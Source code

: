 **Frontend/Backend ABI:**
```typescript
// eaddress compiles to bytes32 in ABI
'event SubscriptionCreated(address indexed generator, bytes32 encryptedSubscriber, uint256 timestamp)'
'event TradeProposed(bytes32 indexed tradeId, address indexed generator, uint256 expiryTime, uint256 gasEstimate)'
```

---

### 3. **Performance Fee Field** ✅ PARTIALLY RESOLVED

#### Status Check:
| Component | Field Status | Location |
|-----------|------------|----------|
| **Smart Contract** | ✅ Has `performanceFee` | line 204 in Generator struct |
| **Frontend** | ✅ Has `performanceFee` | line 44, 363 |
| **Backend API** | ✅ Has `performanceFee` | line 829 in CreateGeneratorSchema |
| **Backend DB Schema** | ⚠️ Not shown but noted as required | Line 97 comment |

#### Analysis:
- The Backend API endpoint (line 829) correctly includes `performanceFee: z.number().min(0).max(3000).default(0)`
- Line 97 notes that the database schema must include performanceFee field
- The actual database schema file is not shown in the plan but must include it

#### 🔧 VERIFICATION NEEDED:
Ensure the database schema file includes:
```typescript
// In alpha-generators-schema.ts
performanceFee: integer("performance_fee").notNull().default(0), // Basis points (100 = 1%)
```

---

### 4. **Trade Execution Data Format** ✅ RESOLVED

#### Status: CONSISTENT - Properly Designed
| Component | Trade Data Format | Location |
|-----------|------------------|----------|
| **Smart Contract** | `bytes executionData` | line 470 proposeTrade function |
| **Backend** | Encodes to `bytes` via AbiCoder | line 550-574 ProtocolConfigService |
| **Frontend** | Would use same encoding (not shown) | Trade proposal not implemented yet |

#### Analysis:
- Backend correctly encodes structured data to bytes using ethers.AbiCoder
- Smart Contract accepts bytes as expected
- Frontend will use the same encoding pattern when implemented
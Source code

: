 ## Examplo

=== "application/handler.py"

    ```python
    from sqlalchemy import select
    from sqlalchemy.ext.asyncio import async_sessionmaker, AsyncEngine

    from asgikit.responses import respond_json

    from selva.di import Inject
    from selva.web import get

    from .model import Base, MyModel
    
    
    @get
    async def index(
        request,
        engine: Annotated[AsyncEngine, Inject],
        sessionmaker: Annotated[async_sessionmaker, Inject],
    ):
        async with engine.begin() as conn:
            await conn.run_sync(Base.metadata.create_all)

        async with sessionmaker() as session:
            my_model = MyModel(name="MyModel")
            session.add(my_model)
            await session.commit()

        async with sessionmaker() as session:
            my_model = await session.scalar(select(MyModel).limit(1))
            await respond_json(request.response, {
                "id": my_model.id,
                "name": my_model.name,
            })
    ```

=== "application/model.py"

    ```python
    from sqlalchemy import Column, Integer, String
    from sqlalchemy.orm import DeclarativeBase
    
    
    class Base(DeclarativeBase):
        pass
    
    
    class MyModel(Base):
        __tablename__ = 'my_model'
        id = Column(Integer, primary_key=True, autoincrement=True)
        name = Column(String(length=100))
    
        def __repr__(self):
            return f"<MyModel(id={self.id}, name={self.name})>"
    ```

--

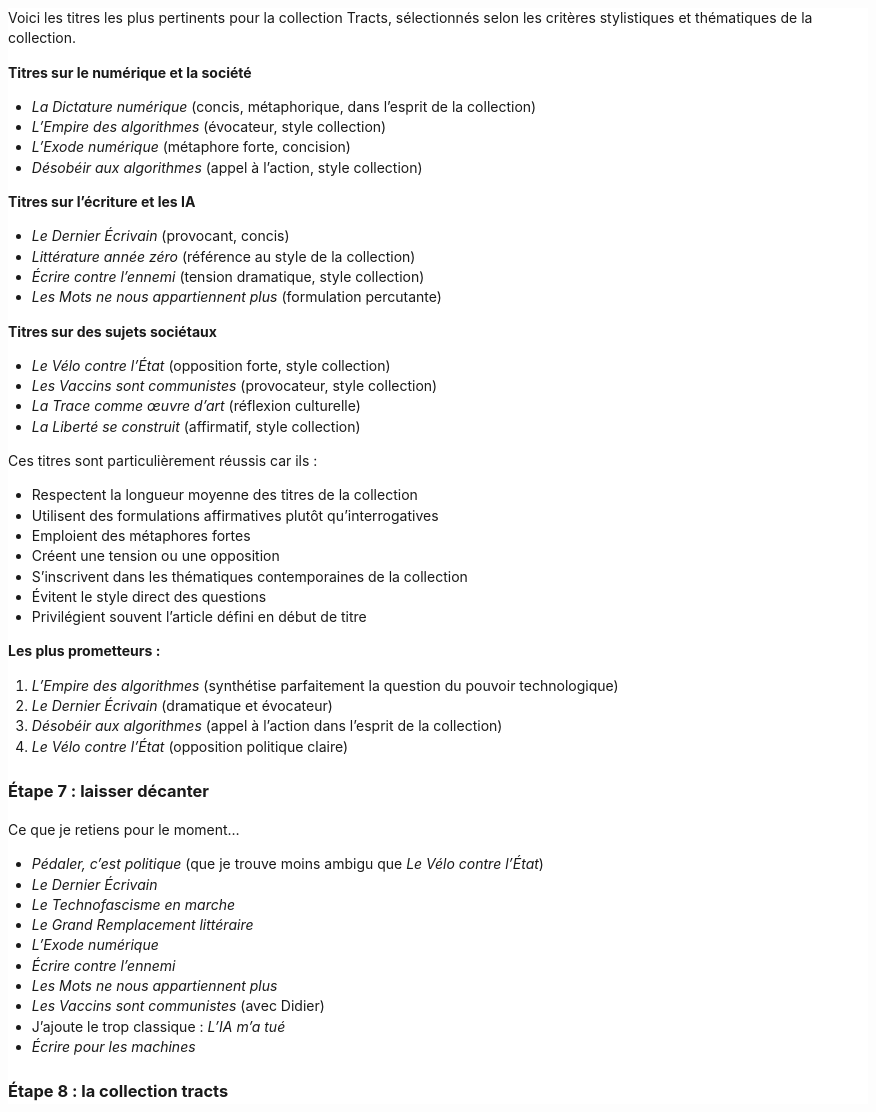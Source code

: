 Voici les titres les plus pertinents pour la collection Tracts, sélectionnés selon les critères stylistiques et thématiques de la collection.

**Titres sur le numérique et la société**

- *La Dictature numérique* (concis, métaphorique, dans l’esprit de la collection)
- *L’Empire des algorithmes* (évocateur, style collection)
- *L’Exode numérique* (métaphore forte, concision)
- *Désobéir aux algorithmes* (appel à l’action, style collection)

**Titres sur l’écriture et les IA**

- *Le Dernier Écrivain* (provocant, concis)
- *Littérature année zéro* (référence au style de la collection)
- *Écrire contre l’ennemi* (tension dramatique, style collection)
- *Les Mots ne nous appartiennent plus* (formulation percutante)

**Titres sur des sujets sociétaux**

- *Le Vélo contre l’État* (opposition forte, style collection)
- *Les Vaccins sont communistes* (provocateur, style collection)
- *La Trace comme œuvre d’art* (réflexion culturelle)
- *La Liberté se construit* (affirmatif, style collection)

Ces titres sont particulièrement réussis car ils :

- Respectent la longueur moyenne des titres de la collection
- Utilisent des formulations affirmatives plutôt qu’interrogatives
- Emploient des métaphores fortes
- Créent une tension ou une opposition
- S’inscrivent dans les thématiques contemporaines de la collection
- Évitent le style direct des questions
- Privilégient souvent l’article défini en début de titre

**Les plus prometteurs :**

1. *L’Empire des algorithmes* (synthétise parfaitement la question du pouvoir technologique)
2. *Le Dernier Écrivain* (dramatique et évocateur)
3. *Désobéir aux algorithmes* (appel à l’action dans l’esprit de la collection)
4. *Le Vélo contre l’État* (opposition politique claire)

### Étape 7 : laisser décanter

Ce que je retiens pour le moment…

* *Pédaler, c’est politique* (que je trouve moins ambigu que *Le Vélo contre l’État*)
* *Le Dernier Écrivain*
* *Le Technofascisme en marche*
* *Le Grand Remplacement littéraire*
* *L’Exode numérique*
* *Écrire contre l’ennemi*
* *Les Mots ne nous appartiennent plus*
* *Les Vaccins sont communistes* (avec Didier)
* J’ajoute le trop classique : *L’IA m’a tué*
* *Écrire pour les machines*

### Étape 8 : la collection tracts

• **WORK REQUIRED**
Every line that holds the word "Écrivain" should be copied from the listing.

• **RESPONSE BOX**
- *Le Dernier Écrivain* (provocant, concis)
2. *Le Dernier Écrivain* (dramatique et évocateur)
* *Le Dernier Écrivain*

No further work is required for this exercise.